The video of the attack was caught on the building's security footage and showed the doormen standing idly as the woman was being attacked. One of the doormen moved to the door, but only to close it on the injured woman lying on the street. The lobby staff at the building were criticized for watching on and refusing to help the woman. The lack of empathy was apparent, resulting in the building management company firing the doormen. The company emailed the residents on Tuesday, confirming the doormen had been fired. The company stated that the doormen had failed to follow the “required emergency and safety protocols.” The statement was attributed to Rick Mason, the executive director of management at the Brodsky Organization, which owns the luxury apartment building. 



A longer version of the video, lasting 6 minutes, showed the staff responding to the attack and helping the woman after being alerted to it by a delivery person in the lobby. The video reportedly showed the attacked standing outside the building even after the assault. Mason's email also stated that the doormen had flagged down a police car to help the woman. The email added that the building service staff would be trained on how to respond to emergencies, and would be trained on “anti-bias awareness and upstander-bystander interventions.” The doormen who were fired haven't been identified and the company didn't elaborate on the protocols the staff members had violated.



Kyle Bragg, the president of 32BJ SEIU, the union that represents the staff members, said the doormen were being unfairly treated. “We believe we must root out systemic racism in all its forms,” read Bragg’s statement. “We believe that all union workers, especially workers of color who are often the subject of unfair treatment on the job, have a right to a fair process as outlined in their contract.”

SEATTLE, WA - MARCH 13: Demonstrators gather in the Chinatown-International District for a "We Are Not Silent" rally and march against anti-Asian hate and bias on March 13, 2021 in Seattle, Washington. Following recent attacks on Asian Americans and Pacific Islanders in Seattle and across the U.S., rally organizers planned several days of actions in the Seattle area. (Photo by David Ryder/Getty Images)
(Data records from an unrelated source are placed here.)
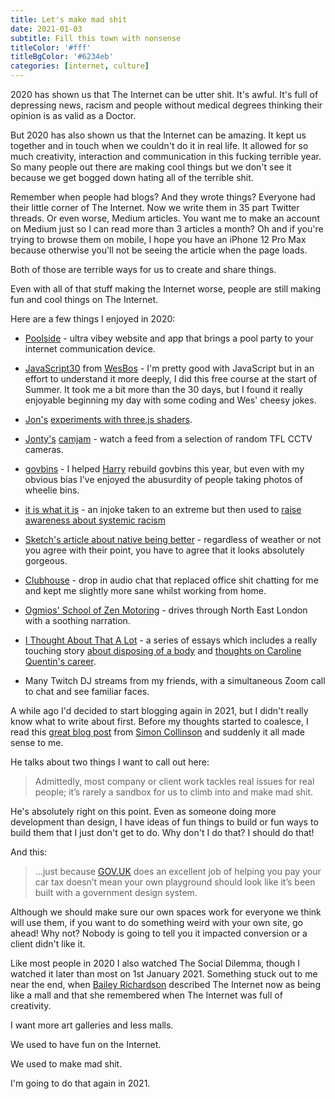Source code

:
 ```yaml
---
title: Let's make mad shit
date: 2021-01-03
subtitle: Fill this town with nonsense
titleColor: '#fff'
titleBgColor: '#6234eb'
categories: [internet, culture]
---
```


2020 has shown us that The Internet can be utter shit. It's awful. It's full of depressing news, racism and people without medical degrees thinking their opinion is as valid as a Doctor.

But 2020 has also shown us that the Internet can be amazing. It kept us together and in touch when we couldn't do it in real life. It allowed for so much creativity, interaction and communication in this fucking terrible year. So many people out there are making cool things but we don't see it because we get bogged down hating all of the terrible shit.

Remember when people had blogs? And they wrote things? Everyone had their little corner of The Internet. Now we write them in 35 part Twitter threads. Or even worse, Medium articles. You want me to make an account on Medium just so I can read more than 3 articles a month? Oh and if you're trying to browse them on mobile, I hope you have an iPhone 12 Pro Max because otherwise you'll not be seeing the article when the page loads.

Both of those are terrible ways for us to create and share things.

Even with all of that stuff making the Internet worse, people are still making fun and cool things on The Internet.

Here are a few things I enjoyed in 2020:

- [Poolside](https://poolside.fm/) - ultra vibey website and app that brings a pool party to your internet communication device.

- [JavaScript30](https://javascript30.com/) from [WesBos](https://twitter.com/wesbos) - I'm pretty good with JavaScript but in an effort to understand it more deeply, I did this free course at the start of Summer. It took me a bit more than the 30 days, but I found it really enjoyable beginning my day with some coding and Wes' cheesy jokes.

- [Jon's](https://twitter.com/jongold) [experiments with three.js shaders](https://twitter.com/jongold/status/1294137379020627968?lang=en).

- [Jonty's](https://twitter.com/jonty) [camjam](http://jonty.co.uk/camjam) - watch a feed from a selection of random TFL CCTV cameras.

- [govbins](https://govbins.uk/) - I helped [Harry](https://twitter.com/HarryTrimble) rebuild govbins this year, but even with my obvious bias I've enjoyed the abusurdity of people taking photos of wheelie bins.

- [it is what it is](https://twitter.com/itiseyemoutheye) - an injoke taken to an extreme but then used to [raise awareness about systemic racism](https://knowyourmeme.com/memes/eye-mouth-eye-emoji-%F0%9F%91%81%F0%9F%91%84%F0%9F%91%81)

- [Sketch's article about native being better](https://www.sketch.com/blog/2020/10/26/part-of-your-world-why-we-re-proud-to-build-a-truly-native-mac-app) - regardless of weather or not you agree with their point, you have to agree that it looks absolutely gorgeous.

- [Clubhouse](https://www.joinclubhouse.com/) - drop in audio chat that replaced office shit chatting for me and kept me slightly more sane whilst working from home.

- [Ogmios' School of Zen Motoring](https://www.youtube.com/watch?v=9FEO-XKo4cw) - drives through North East London with a soothing narration.

- [I Thought About That A Lot](https://www.ithoughtaboutthatalot.com/) - a series of essays which includes a really touching story [about disposing of a body](https://www.ithoughtaboutthatalot.com/how-to-dispose-of-a-body) and [thoughts on Caroline Quentin's career](https://www.ithoughtaboutthatalot.com/why-caroline-quentin-isnt-more-famous).

- Many Twitch DJ streams from my friends, with a simultaneous Zoom call to chat and see familiar faces.

A while ago I'd decided to start blogging again in 2021, but I didn't really know what to write about first. Before my thoughts started to coalesce, I read this [great blog post](https://colly.com/articles/this-used-to-be-our-playground) from [Simon Collinson](https://twitter.com/colly) and suddenly it all made sense to me.

He talks about two things I want to call out here:

> Admittedly, most company or client work tackles real issues for real people; it’s rarely a sandbox for us to climb into and make mad shit.

He's absolutely right on this point. Even as someone doing more development than design, I have ideas of fun things to build or fun ways to build them that I just don't get to do. Why don't I do that? I should do that!

And this:

> ...just because [GOV.UK](https://gov.uk) does an excellent job of helping you pay your car tax doesn’t mean your own playground should look like it’s been built with a government design system.

Although we should make sure our own spaces work for everyone we think will use them, if you want to do something weird with your own site, go ahead! Why not? Nobody is going to tell you it impacted conversion or a client didn't like it.

Like most people in 2020 I also watched The Social Dilemma, though I watched it later than most on 1st January 2021. Something stuck out to me near the end, when [Bailey Richardson](https://twitter.com/baileyelaine) described The Internet now as being like a mall and that she remembered when The Internet was full of creativity.

I want more art galleries and less malls.

We used to have fun on the Internet.

We used to make mad shit.

I'm going to do that again in 2021.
Elizabeth Kari, Vilma's daughter, said an anonymous stranger had helped stop the attack on her mother as others refused to intervene. "The security video that has gone viral has been the most difficult thing to watch, apart from the crime itself. There were many times that I wish someone would have stepped in," wrote Elizabeth on a GoFundMe page. "However, what this video did not capture was that there was someone who was standing across the street that witnessed my mom getting attacked who yelled and screamed to get the assailant’s attention. That is where the video cuts off as the attacker crossed the street to him. To this person, I understand your decision in remaining anonymous during this time. I want to THANK YOU for stepping in and doing the right thing," added Elizabeth. The fundraising campaign has raised more than $250,000 which was meant to aid Vilma's recovery. Elizabeth has since added that her mother wanted to use the money to "support other victims and organizations to further raise awareness to our fellow AAPI community". 



There has been a sharp rise in the attacks against people of East and Southeast Asian descent since the onset of the coronavirus pandemic. Former President Donald Trump and the Republican party repeatedly referred to the pandemic as the "Chinese virus" and  "Chinese flu," fueling xenophobia and violence. There has been a sharp uptick in attacks against the community since. According to The New York Times, there have been at least 110 episodes of racist attacks on the Asian American community. On March 16, a gunman opened fire at three massage parlors in Atlanta killing eight people, of which six women were of Asian descent.